WHAT YOU HAVE TO DO: The response must contain every line from the records below that has "Where".

*** DATA EXCERPTS

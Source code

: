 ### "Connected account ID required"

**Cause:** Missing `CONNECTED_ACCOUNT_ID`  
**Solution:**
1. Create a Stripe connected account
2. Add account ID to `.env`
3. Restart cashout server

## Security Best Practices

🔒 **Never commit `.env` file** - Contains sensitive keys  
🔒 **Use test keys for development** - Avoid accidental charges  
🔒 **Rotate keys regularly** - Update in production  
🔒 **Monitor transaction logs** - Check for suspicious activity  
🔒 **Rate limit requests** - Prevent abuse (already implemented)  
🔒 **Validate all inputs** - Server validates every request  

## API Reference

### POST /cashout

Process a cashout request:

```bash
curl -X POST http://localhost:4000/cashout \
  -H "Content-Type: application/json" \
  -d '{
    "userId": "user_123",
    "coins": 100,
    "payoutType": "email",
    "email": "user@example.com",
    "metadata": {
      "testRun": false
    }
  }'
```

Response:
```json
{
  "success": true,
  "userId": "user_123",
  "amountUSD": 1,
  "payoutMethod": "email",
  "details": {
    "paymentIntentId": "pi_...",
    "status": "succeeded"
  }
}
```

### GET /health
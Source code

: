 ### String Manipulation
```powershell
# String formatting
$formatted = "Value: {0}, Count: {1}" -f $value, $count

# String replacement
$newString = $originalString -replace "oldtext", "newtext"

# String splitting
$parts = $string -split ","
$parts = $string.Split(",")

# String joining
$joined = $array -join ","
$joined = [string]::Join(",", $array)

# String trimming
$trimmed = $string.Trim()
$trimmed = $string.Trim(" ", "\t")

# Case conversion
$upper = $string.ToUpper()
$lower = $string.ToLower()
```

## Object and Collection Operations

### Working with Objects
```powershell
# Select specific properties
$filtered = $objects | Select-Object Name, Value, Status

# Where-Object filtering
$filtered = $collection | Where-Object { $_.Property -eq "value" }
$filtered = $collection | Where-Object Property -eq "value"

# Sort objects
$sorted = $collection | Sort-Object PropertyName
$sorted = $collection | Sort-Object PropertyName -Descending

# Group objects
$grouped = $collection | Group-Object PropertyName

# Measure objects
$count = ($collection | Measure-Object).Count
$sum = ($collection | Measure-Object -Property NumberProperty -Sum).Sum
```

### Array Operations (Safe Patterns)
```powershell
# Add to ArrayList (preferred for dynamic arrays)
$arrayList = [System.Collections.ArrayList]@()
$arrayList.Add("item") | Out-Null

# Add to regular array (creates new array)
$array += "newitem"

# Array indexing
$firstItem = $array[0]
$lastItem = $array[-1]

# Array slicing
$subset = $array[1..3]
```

******

PROBLEM SOLUTION:
# Where-Object filtering
$filtered = $collection | Where-Object { $_.Property -eq "value" }
$filtered = $collection | Where-Object Property -eq "value"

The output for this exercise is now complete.